死のことを習ってからにしてね
母が亡くなったあと、ようやく母の遺したものの整理を始める気持ちになったとき、一番はじめに手をつけたのは母のベッド周辺の整理だった。
よく本を読む人だったので、何冊かの本がいつも枕元や側に置かれていた。最晩年はほとんど神様や宇宙のこと、霊的世界のことが書かれたお気に入りの何冊かを繰り返し読んでいたようだった。新しい本は欲しがらなくなっていた。
それらの本の一番上に載っていたのは小さなお祈りの本だった。
「このお祈りを毎日読んでいたのね」
母の最期の祈り
そう思うと切なくて我知らず本を手にとってパラパラとページをめくった。
お祈りの言葉の横にはところどころ言葉の意味や解説らしいメモ書きが見つかった。そして空白のページに母の文字で別の祈りらしいものが書かれていた。
「我今日死せよと仰せあらば潔く死すべし。死すとも決して悔いることあらず」
達筆だった母のしっかりした文字で書かれたこの言葉を読んだとき、言いようのない衝撃で思わず母のベッドに座り込んでしまった。
母は毎晩この祈りの言葉を読んでいたのか。
毎日寝る前にお祈りをするのが母の習慣だった。「今日一日を感謝して眠りにつく」という母の習慣は私にも伝わっていた。だが、いつも眠くて、そそくさと「今日も一日、お守りをいただきありがとうございました」と超簡単な、祈りともいえぬ言葉をつぶやいて寝てしまう私と違い、母はいつもきちんと祈りをあげているようだった。

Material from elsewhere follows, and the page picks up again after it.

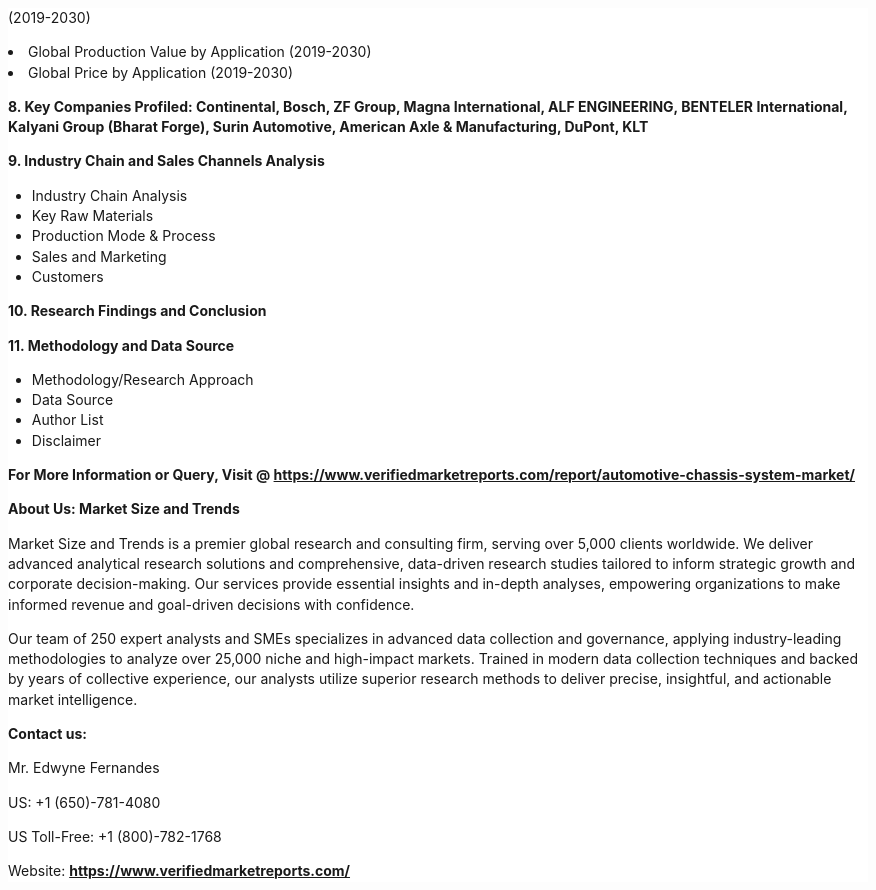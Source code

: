 (2019-2030)</li><li>Global Production Value by Application (2019-2030)</li><li>Global Price by Application (2019-2030)</li></ul><p><strong>8. Key Companies Profiled: Continental, Bosch, ZF Group, Magna International, ALF ENGINEERING, BENTELER International, Kalyani Group (Bharat Forge), Surin Automotive, American Axle & Manufacturing, DuPont, KLT</strong></p><p><strong>9. Industry Chain and Sales Channels Analysis</strong></p><ul><li>Industry Chain Analysis</li><li>Key Raw Materials</li><li>Production Mode &amp; Process</li><li>Sales and Marketing</li><li>Customers</li></ul><p><strong>10. Research Findings and Conclusion</strong></p><p><strong>11. Methodology and Data Source</strong></p><ul><li>Methodology/Research Approach</li><li>Data Source</li><li>Author List</li><li>Disclaimer</li></ul></p><p><strong>For More Information or Query, Visit @ <a href="https://www.verifiedmarketreports.com/report/automotive-chassis-system-market/">https://www.verifiedmarketreports.com/report/automotive-chassis-system-market/</a></strong></p><p><strong>About Us: Market Size and Trends</strong></p><p>Market Size and Trends is a premier global research and consulting firm, serving over 5,000 clients worldwide. We deliver advanced analytical research solutions and comprehensive, data-driven research studies tailored to inform strategic growth and corporate decision-making. Our services provide essential insights and in-depth analyses, empowering organizations to make informed revenue and goal-driven decisions with confidence.</p><p>Our team of 250 expert analysts and SMEs specializes in advanced data collection and governance, applying industry-leading methodologies to analyze over 25,000 niche and high-impact markets. Trained in modern data collection techniques and backed by years of collective experience, our analysts utilize superior research methods to deliver precise, insightful, and actionable market intelligence.</p><p><strong>Contact us:</strong></p><p>Mr. Edwyne Fernandes</p><p>US: +1 (650)-781-4080</p><p>US Toll-Free: +1 (800)-782-1768</p><p>Website: <strong><a href="https://www.verifiedmarketreports.com/">https://www.verifiedmarketreports.com/</a></strong></p>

実際母の部屋から、就寝前いつも呟くような小さな声が聞こえてくるとき、そのような祈りをあげているのが伝わってきた。だが、いつごろからこの「死を喜んで受容する」祈りの言葉をあげていたのだろうか。気が付かなかった。
晩年の母にとって、死はそれだけ身近に迫ったものだったのだとあらためて思い、胸が詰まった。何気ない毎日を送りながら、これだけ死を近くに実感していたのかと思うと、そういう母の気持ちに配慮の足りなかった自分の至らなさが辛かった。
その反面、当然やってくる死をまっすぐに潔く受け入れようと準備していた母をあらためて「素晴らしいな」とも思い、誇りにも感じた。だが母は、いつ、どこからこの言葉を学んだのだろう。